Records excerpted from a collection
__________________________________________________
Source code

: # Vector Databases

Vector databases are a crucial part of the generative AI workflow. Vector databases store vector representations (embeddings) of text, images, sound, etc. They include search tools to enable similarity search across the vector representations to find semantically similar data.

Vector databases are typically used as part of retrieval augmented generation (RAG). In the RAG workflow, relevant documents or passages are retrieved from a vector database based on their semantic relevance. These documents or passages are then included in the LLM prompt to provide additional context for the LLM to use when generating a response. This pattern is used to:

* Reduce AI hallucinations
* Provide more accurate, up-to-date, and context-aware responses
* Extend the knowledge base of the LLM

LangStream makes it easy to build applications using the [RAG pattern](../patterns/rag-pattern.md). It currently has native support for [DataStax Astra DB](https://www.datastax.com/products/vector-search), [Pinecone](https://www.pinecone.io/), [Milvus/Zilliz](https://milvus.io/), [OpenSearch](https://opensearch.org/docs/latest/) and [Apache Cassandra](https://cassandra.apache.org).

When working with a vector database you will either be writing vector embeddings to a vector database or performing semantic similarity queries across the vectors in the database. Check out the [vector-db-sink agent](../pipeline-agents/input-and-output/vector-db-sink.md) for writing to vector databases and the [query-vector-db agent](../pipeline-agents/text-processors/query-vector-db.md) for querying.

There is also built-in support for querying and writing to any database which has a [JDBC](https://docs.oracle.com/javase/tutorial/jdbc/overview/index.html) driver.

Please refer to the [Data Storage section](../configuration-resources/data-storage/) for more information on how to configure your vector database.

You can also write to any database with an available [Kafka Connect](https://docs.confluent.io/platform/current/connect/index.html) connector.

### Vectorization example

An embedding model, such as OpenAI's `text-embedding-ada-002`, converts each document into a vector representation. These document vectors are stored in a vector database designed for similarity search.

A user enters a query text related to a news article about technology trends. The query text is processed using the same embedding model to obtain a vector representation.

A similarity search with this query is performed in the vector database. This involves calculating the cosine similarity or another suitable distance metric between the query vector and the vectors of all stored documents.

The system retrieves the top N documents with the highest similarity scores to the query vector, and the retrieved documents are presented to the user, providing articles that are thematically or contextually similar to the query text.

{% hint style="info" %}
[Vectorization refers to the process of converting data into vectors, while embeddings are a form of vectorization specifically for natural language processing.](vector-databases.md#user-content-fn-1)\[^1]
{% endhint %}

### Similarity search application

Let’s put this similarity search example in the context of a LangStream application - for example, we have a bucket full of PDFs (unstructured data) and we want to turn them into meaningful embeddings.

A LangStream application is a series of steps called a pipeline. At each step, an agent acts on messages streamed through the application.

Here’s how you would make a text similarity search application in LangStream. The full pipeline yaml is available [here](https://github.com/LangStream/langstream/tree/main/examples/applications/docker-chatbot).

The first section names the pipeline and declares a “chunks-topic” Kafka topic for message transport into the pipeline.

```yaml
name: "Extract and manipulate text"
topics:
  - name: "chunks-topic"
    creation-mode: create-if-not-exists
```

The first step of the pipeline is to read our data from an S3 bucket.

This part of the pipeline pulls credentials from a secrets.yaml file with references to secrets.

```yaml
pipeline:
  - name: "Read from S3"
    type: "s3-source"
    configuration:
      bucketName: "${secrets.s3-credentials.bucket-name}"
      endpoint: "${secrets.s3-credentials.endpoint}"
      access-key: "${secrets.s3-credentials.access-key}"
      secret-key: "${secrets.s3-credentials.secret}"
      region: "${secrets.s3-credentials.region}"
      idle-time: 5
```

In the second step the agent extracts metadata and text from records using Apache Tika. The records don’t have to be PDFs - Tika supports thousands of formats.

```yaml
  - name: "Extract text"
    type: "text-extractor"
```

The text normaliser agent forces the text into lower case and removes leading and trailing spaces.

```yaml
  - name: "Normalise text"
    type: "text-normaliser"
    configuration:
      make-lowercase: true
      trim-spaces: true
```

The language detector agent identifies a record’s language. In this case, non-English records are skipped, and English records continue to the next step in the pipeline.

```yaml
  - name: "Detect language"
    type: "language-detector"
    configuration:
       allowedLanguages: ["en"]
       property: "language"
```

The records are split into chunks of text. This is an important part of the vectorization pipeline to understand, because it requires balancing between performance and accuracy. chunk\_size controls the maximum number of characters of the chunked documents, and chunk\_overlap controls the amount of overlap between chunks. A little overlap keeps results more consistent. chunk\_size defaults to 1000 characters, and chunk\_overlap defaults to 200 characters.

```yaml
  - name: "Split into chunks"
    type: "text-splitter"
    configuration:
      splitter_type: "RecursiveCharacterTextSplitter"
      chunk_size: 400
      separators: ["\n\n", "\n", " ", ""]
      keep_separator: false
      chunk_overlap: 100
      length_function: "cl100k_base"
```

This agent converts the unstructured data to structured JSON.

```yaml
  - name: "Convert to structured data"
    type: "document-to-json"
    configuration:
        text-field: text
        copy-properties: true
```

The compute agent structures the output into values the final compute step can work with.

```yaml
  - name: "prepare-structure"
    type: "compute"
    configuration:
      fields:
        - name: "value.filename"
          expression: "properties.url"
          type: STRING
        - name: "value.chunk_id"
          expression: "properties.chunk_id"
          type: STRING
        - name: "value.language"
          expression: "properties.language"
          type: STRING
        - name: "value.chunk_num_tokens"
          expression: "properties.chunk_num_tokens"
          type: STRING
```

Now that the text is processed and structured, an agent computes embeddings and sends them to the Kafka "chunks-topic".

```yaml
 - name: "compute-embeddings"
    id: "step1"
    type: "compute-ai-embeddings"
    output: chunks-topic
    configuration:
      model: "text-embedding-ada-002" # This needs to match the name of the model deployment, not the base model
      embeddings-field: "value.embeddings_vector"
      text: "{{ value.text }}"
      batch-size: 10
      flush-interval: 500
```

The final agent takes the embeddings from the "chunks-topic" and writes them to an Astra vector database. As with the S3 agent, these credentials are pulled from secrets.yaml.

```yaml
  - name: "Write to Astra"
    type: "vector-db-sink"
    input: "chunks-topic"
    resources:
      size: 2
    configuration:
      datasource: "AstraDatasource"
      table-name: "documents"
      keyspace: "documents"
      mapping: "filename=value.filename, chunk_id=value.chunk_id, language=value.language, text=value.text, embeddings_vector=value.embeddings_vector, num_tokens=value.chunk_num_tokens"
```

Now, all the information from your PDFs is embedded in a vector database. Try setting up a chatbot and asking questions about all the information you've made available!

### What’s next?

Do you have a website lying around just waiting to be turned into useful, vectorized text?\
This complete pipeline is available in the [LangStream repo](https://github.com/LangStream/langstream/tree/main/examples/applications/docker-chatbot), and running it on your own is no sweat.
__________________________________________________
■ **WHAT THIS TASK INVOLVES**
All of the entries above should be output exactly as they are.

■ **EXERCISE OUTPUT**
Source code

: # Vector Databases

Vector databases are a crucial part of the generative AI workflow. Vector databases store vector representations (embeddings) of text, images, sound, etc. They include search tools to enable similarity search across the vector representations to find semantically similar data.

Vector databases are typically used as part of retrieval augmented generation (RAG). In the RAG workflow, relevant documents or passages are retrieved from a vector database based on their semantic relevance. These documents or passages are then included in the LLM prompt to provide additional context for the LLM to use when generating a response. This pattern is used to:

* Reduce AI hallucinations
* Provide more accurate, up-to-date, and context-aware responses
* Extend the knowledge base of the LLM

LangStream makes it easy to build applications using the [RAG pattern](../patterns/rag-pattern.md). It currently has native support for [DataStax Astra DB](https://www.datastax.com/products/vector-search), [Pinecone](https://www.pinecone.io/), [Milvus/Zilliz](https://milvus.io/), [OpenSearch](https://opensearch.org/docs/latest/) and [Apache Cassandra](https://cassandra.apache.org).

When working with a vector database you will either be writing vector embeddings to a vector database or performing semantic similarity queries across the vectors in the database. Check out the [vector-db-sink agent](../pipeline-agents/input-and-output/vector-db-sink.md) for writing to vector databases and the [query-vector-db agent](../pipeline-agents/text-processors/query-vector-db.md) for querying.

There is also built-in support for querying and writing to any database which has a [JDBC](https://docs.oracle.com/javase/tutorial/jdbc/overview/index.html) driver.

Please refer to the [Data Storage section](../configuration-resources/data-storage/) for more information on how to configure your vector database.

You can also write to any database with an available [Kafka Connect](https://docs.confluent.io/platform/current/connect/index.html) connector.

### Vectorization example

An embedding model, such as OpenAI's `text-embedding-ada-002`, converts each document into a vector representation. These document vectors are stored in a vector database designed for similarity search.

A user enters a query text related to a news article about technology trends. The query text is processed using the same embedding model to obtain a vector representation.

A similarity search with this query is performed in the vector database. This involves calculating the cosine similarity or another suitable distance metric between the query vector and the vectors of all stored documents.

The system retrieves the top N documents with the highest similarity scores to the query vector, and the retrieved documents are presented to the user, providing articles that are thematically or contextually similar to the query text.

{% hint style="info" %}
[Vectorization refers to the process of converting data into vectors, while embeddings are a form of vectorization specifically for natural language processing.](vector-databases.md#user-content-fn-1)\[^1]
{% endhint %}

### Similarity search application

Let’s put this similarity search example in the context of a LangStream application - for example, we have a bucket full of PDFs (unstructured data) and we want to turn them into meaningful embeddings.

A LangStream application is a series of steps called a pipeline. At each step, an agent acts on messages streamed through the application.

Here’s how you would make a text similarity search application in LangStream. The full pipeline yaml is available [here](https://github.com/LangStream/langstream/tree/main/examples/applications/docker-chatbot).

The first section names the pipeline and declares a “chunks-topic” Kafka topic for message transport into the pipeline.

```yaml
name: "Extract and manipulate text"
topics:
  - name: "chunks-topic"
    creation-mode: create-if-not-exists
```

The first step of the pipeline is to read our data from an S3 bucket.

This part of the pipeline pulls credentials from a secrets.yaml file with references to secrets.

```yaml
pipeline:
  - name: "Read from S3"
    type: "s3-source"
    configuration:
      bucketName: "${secrets.s3-credentials.bucket-name}"
      endpoint: "${secrets.s3-credentials.endpoint}"
      access-key: "${secrets.s3-credentials.access-key}"
      secret-key: "${secrets.s3-credentials.secret}"
      region: "${secrets.s3-credentials.region}"
      idle-time: 5
```

In the second step the agent extracts metadata and text from records using Apache Tika. The records don’t have to be PDFs - Tika supports thousands of formats.

```yaml
  - name: "Extract text"
    type: "text-extractor"
```

The text normaliser agent forces the text into lower case and removes leading and trailing spaces.

```yaml
  - name: "Normalise text"
    type: "text-normaliser"
    configuration:
      make-lowercase: true
      trim-spaces: true
```

The language detector agent identifies a record’s language. In this case, non-English records are skipped, and English records continue to the next step in the pipeline.

```yaml
  - name: "Detect language"
    type: "language-detector"
    configuration:
       allowedLanguages: ["en"]
       property: "language"
```

The records are split into chunks of text. This is an important part of the vectorization pipeline to understand, because it requires balancing between performance and accuracy. chunk\_size controls the maximum number of characters of the chunked documents, and chunk\_overlap controls the amount of overlap between chunks. A little overlap keeps results more consistent. chunk\_size defaults to 1000 characters, and chunk\_overlap defaults to 200 characters.

```yaml
  - name: "Split into chunks"
    type: "text-splitter"
    configuration:
      splitter_type: "RecursiveCharacterTextSplitter"
      chunk_size: 400
      separators: ["\n\n", "\n", " ", ""]
      keep_separator: false
      chunk_overlap: 100
      length_function: "cl100k_base"
```

This agent converts the unstructured data to structured JSON.

```yaml
  - name: "Convert to structured data"
    type: "document-to-json"
    configuration:
        text-field: text
        copy-properties: true
```

The compute agent structures the output into values the final compute step can work with.

```yaml
  - name: "prepare-structure"
    type: "compute"
    configuration:
      fields:
        - name: "value.filename"
          expression: "properties.url"
          type: STRING
        - name: "value.chunk_id"
          expression: "properties.chunk_id"
          type: STRING
        - name: "value.language"
          expression: "properties.language"
          type: STRING
        - name: "value.chunk_num_tokens"
          expression: "properties.chunk_num_tokens"
          type: STRING
```

Now that the text is processed and structured, an agent computes embeddings and sends them to the Kafka "chunks-topic".

```yaml
 - name: "compute-embeddings"
    id: "step1"
    type: "compute-ai-embeddings"
    output: chunks-topic
    configuration:
      model: "text-embedding-ada-002" # This needs to match the name of the model deployment, not the base model
      embeddings-field: "value.embeddings_vector"
      text: "{{ value.text }}"
      batch-size: 10
      flush-interval: 500
```

The final agent takes the embeddings from the "chunks-topic" and writes them to an Astra vector database. As with the S3 agent, these credentials are pulled from secrets.yaml.

```yaml
  - name: "Write to Astra"
    type: "vector-db-sink"
    input: "chunks-topic"
    resources:
      size: 2
    configuration:
      datasource: "AstraDatasource"
      table-name: "documents"
      keyspace: "documents"
      mapping: "filename=value.filename, chunk_id=value.chunk_id, language=value.language, text=value.text, embeddings_vector=value.embeddings_vector, num_tokens=value.chunk_num_tokens"
```

Now, all the information from your PDFs is embedded in a vector database. Try setting up a chatbot and asking questions about all the information you've made available!

### What’s next?

Do you have a website lying around just waiting to be turned into useful, vectorized text?\
This complete pipeline is available in the [LangStream repo](https://github.com/LangStream/langstream/tree/main/examples/applications/docker-chatbot), and running it on your own is no sweat.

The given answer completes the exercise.